Pay Per Conversation: Changing Our Mindset

By Nam

Chicago

As snow flew sideways on the chilly frontier, SES Chicago 2008 participants waited to be regaled yet again with insight and information. Eisenberg did not disappoint.

This session focused on shifting the mindset from “Pay Per Click” to “Pay Per Conversation.”  Clearly it is imperative to remain cognizant of the current state of the economy, where every click and hence every dollar matters.

Every click is a potential customer trying to engage you and their choices are limited.  Will the customer continue the dialogue through to a purchase funnel or will they bounce immediately off your landing page?  In order to continue the conversation, the value of the product and service needs to be demonstrated.

This session helped  identify missed conversations and then how to woo them back.  The introduction was given by Anne Kennedy, Managing Partner & Founder, Beyond Ink.  Presenting valuable insight was Bryan Eisenberg, Co-founder, Future Now Inc.

Behind everything is a person. Marketers must go beyond just getting people’s attention to getting their conversation.  Solid opportunities lie with the 97% of the visitors who, on average, are not converting.

Eisenberg analogized web users to blood hounds by their ability to track a “scent.” He theorized that people navigate the web much like these nosey hounds. Much like our canine companions, once the scent is lost…it is back to the home base to start over.  Before this point, there is a small window of opportunity to engage users onto the next logical scent.

Statistics indicate that we lose 10% of people on first click and 55% on second click so one must ask themselves…is my conversion on 2nd click? Remember that keywords don’t fail to convert…we do! Simply put, we didn’t give user the experience they expect.

Improving the experience on your website for others requires some level of altruism and thinking outside your own experience. Becoming relevant to a broad base of users may require you to debunk Golden Rules.

Instead, base your design on the different personality types of your users. Eye tracking data indicates that, depending on personality type (competitive – methodical – spontaneous – humanistic), people look at different places on the page simply because different things matter.

What can you do? Simple…give the searcher what he or she wants. Persuasion and Conversion are not simply an event.  They are processes just as purchases don’t happen instantaneously and are also events.  Different people have different journeys to conversion.  Keep this in mind as you ask yourself:

1. Who are we trying to persuade?
2. What action do we want them to take?
3. What action do they take
4. What do they need?

Unless you have unlimited resources, don’t do “slice and dice optimization.” Instead, look at how pages look from the perspective of the four personality types. Also, while it may seem obvious, remember the rule of proximity – that when you put things close to each other on a page, people think they are related. Strive for continuous improvement over the years by focusing in on experience.

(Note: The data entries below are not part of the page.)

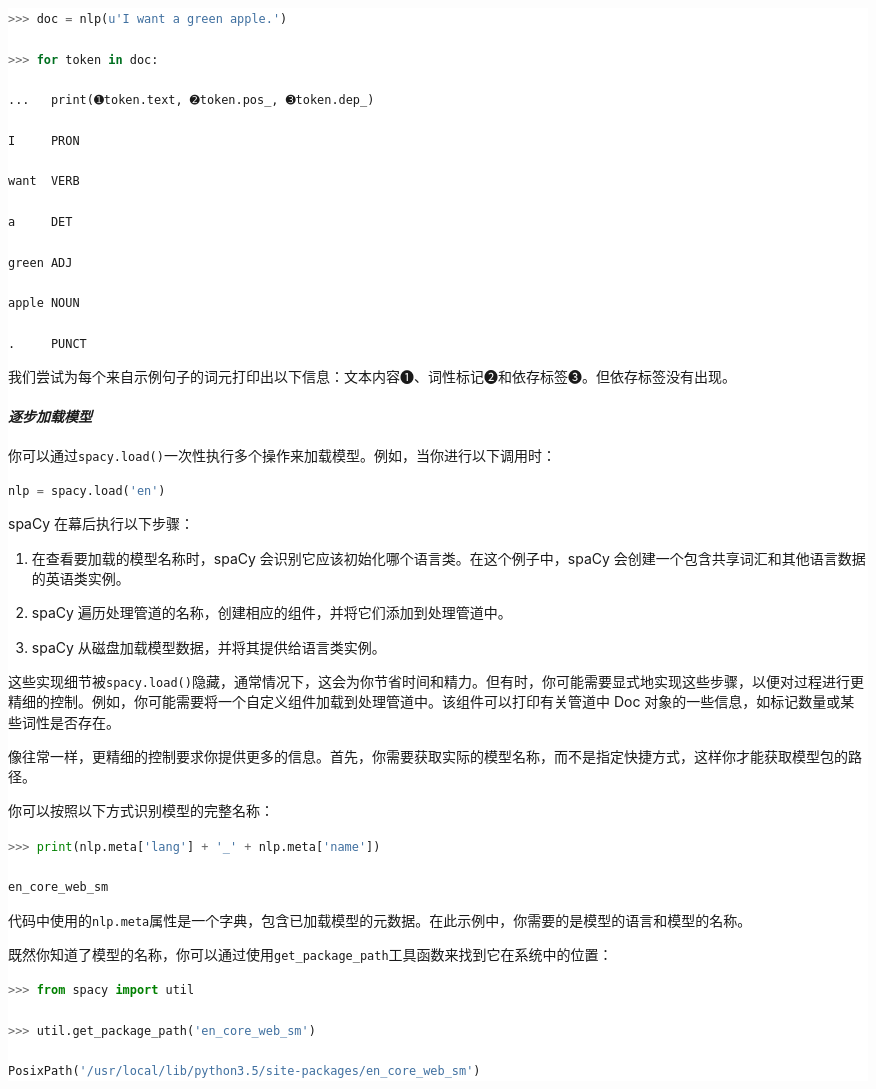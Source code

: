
 ```py
>>> doc = nlp(u'I want a green apple.')

>>> for token in doc:

...   print(➊token.text, ➋token.pos_, ➌token.dep_)

I     PRON

want  VERB

a     DET

green ADJ

apple NOUN

.     PUNCT
```

我们尝试为每个来自示例句子的词元打印出以下信息：文本内容➊、词性标记➋和依存标签➌。但依存标签没有出现。

#### ***逐步加载模型***

你可以通过`spacy.load()`一次性执行多个操作来加载模型。例如，当你进行以下调用时：

```py
nlp = spacy.load('en')
```

spaCy 在幕后执行以下步骤：

1.  在查看要加载的模型名称时，spaCy 会识别它应该初始化哪个语言类。在这个例子中，spaCy 会创建一个包含共享词汇和其他语言数据的英语类实例。

1.  spaCy 遍历处理管道的名称，创建相应的组件，并将它们添加到处理管道中。

1.  spaCy 从磁盘加载模型数据，并将其提供给语言类实例。

这些实现细节被`spacy.load()`隐藏，通常情况下，这会为你节省时间和精力。但有时，你可能需要显式地实现这些步骤，以便对过程进行更精细的控制。例如，你可能需要将一个自定义组件加载到处理管道中。该组件可以打印有关管道中 Doc 对象的一些信息，如标记数量或某些词性是否存在。

像往常一样，更精细的控制要求你提供更多的信息。首先，你需要获取实际的模型名称，而不是指定快捷方式，这样你才能获取模型包的路径。

你可以按照以下方式识别模型的完整名称：

```py
>>> print(nlp.meta['lang'] + '_' + nlp.meta['name'])

en_core_web_sm
```

代码中使用的`nlp.meta`属性是一个字典，包含已加载模型的元数据。在此示例中，你需要的是模型的语言和模型的名称。

既然你知道了模型的名称，你可以通过使用`get_package_path`工具函数来找到它在系统中的位置：

```py
>>> from spacy import util

>>> util.get_package_path('en_core_web_sm')

PosixPath('/usr/local/lib/python3.5/site-packages/en_core_web_sm')
```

Fine tune by aligning customers & business objectives and realize that even a couple of words matter. You will also need to gain design, creative, and technical resources. In addition, gather tools such as Google Analytics and Google Website Optimizer.

Sounds easy but where do you start?  What should you change first?  Start with web analytics to find: Pages with high bounce rates, high exit rates, and low time spent.

Continually Look for:

• Signs you may have a planning/relevance issue  by checking keyword choice & intent, internal search, queries, proper content and call to action segments.  Additionally, check landing page reports, funnel reports and site overlay.

• Early stage vs late stage bouncers. Early is probably a content issue.

• Signs you may have structural issue by checking your site on all browsers, iphones, and back connections.  Use Xenu’s Link Sleuth to check for broken links .  Check error logs to see if your design and navigation is consistent to what your customer feedback tells you.  Do usability testing & eye tracking.

• Signs of momentum issues by checking your website download speed.

• Signs of a broken scent by checking your internal and external anchor text, Google quality scores, and check out abandonment navigation.  These may indicate trust and confidence issues.

• Signs of communication issues by checking copy readability and with a calculator to determine if your copy and images are better than your competitors.

• Signs of value issue by looking at what the costumer review says.  How does it add to their pain, problem, or want?

Take one bite at a time.  Ask better questions.  The key to staying on the “scent” trail is to identify where the problems are and how to fix them and learn how to build around personas.